## Your objective
Match the word "VSWR". Return each line of the data below where it appears.

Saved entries
::::
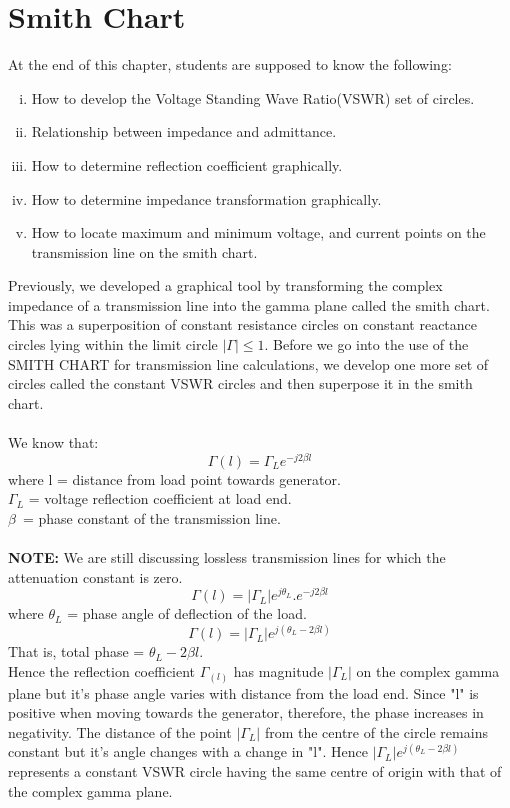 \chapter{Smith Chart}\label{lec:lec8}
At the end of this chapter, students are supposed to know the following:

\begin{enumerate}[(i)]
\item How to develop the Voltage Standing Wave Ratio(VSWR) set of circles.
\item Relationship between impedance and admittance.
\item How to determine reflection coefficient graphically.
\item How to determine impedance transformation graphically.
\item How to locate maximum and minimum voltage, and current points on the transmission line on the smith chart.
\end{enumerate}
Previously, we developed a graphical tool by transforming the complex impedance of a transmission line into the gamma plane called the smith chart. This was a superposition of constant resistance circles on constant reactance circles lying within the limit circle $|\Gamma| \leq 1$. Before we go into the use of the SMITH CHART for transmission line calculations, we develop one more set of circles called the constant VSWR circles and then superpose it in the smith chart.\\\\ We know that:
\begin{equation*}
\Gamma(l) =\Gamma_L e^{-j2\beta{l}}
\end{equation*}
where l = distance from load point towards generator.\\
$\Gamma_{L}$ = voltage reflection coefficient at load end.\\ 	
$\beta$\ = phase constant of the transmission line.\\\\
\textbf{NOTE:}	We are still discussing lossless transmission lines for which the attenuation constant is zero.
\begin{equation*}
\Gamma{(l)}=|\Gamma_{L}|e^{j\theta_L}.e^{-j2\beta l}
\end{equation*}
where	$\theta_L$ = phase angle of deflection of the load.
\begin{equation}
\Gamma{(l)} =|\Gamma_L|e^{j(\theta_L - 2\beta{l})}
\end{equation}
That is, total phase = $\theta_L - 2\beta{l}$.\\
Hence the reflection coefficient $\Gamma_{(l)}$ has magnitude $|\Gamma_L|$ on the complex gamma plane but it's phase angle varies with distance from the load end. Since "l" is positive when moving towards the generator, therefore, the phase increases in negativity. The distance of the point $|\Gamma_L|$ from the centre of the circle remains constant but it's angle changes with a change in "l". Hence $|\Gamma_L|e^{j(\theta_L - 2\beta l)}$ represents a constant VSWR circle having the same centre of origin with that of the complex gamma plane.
::::
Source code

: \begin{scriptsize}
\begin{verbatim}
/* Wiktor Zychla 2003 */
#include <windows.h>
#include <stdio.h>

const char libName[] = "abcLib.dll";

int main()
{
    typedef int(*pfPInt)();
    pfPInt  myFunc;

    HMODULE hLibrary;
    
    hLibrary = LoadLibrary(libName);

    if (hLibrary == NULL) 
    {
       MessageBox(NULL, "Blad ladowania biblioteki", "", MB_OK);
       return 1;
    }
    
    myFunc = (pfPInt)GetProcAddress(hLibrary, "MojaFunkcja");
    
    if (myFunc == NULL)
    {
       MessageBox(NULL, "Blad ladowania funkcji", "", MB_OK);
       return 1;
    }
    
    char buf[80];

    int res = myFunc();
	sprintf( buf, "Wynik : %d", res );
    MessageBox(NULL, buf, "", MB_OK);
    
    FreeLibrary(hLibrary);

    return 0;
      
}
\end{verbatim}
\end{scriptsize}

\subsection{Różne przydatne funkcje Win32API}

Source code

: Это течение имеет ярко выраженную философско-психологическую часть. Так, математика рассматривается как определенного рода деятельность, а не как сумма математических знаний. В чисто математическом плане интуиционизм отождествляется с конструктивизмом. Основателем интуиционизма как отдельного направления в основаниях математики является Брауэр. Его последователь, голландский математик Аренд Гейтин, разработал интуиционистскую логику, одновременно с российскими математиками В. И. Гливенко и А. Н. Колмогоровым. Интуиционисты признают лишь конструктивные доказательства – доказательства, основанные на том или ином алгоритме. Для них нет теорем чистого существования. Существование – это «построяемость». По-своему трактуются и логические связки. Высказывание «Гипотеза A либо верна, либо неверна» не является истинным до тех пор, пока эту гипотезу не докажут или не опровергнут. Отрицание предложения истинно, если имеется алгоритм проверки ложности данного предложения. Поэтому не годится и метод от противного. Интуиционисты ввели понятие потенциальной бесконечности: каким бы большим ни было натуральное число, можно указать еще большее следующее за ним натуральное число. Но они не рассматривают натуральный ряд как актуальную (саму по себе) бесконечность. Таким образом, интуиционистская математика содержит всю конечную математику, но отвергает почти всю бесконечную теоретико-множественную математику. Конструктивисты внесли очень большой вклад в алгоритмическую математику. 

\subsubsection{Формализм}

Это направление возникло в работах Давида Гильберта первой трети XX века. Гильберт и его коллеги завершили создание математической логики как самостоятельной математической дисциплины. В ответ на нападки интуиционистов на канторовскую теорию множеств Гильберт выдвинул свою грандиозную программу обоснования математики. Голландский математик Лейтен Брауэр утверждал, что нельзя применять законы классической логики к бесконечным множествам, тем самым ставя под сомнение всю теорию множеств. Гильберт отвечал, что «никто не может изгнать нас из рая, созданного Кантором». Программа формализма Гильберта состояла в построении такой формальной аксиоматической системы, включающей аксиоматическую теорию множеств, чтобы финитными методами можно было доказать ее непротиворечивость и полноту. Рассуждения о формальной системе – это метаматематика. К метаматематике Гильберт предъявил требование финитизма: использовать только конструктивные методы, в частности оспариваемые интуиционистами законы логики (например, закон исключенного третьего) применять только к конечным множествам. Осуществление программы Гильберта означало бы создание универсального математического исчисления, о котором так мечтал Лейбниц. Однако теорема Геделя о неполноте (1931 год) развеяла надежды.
::::
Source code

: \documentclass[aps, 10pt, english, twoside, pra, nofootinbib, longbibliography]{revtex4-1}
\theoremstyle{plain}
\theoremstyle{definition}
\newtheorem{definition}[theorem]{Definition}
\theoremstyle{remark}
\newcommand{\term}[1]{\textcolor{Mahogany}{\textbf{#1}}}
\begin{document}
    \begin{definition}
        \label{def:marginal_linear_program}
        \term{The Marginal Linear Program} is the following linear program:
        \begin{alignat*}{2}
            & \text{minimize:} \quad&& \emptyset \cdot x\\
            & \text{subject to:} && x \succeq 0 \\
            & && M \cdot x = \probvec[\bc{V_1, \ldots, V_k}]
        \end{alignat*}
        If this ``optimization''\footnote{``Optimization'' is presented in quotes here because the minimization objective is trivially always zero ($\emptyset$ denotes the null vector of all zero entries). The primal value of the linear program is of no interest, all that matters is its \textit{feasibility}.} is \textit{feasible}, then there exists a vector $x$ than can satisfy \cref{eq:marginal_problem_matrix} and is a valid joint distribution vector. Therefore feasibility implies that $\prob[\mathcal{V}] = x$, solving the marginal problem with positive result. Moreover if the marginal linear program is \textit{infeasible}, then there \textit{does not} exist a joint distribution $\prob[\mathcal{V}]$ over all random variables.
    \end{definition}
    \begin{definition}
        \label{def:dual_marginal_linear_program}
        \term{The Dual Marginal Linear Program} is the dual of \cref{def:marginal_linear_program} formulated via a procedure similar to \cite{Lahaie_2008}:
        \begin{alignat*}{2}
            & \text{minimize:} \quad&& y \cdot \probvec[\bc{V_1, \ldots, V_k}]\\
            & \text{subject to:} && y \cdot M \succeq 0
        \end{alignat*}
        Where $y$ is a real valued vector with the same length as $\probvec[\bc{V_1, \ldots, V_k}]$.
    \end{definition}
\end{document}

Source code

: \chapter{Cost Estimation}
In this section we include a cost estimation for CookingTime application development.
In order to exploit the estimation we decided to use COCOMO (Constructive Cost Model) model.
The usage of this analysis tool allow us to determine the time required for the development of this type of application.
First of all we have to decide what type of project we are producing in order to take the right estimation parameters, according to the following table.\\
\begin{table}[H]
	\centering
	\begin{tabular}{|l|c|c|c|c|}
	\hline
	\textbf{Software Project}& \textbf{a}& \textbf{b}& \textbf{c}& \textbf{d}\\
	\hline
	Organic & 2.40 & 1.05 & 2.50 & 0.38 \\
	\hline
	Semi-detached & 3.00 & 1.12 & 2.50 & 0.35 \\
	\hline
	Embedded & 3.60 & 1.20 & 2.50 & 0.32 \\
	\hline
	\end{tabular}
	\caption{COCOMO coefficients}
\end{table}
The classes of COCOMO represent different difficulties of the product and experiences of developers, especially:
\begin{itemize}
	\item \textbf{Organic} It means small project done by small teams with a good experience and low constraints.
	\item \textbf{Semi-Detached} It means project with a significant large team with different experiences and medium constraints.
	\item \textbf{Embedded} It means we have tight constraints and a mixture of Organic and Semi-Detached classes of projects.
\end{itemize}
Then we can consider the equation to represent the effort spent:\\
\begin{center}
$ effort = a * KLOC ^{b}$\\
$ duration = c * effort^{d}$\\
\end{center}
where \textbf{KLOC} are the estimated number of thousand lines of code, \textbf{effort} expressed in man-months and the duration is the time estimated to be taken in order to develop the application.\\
::::
## The answer
\item How to develop the Voltage Standing Wave Ratio(VSWR) set of circles.
Previously, we developed a graphical tool by transforming the complex impedance of a transmission line into the gamma plane called the smith chart. This was a superposition of constant resistance circles on constant reactance circles lying within the limit circle $|\Gamma| \leq 1$. Before we go into the use of the SMITH CHART for transmission line calculations, we develop one more set of circles called the constant VSWR circles and then superpose it in the smith chart.\\\\ We know that:
Hence the reflection coefficient $\Gamma_{(l)}$ has magnitude $|\Gamma_L|$ on the complex gamma plane but it's phase angle varies with distance from the load end. Since "l" is positive when moving towards the generator, therefore, the phase increases in negativity. The distance of the point $|\Gamma_L|$ from the centre of the circle remains constant but it's angle changes with a change in "l". Hence $|\Gamma_L|e^{j(\theta_L - 2\beta l)}$ represents a constant VSWR circle having the same centre of origin with that of the complex gamma plane.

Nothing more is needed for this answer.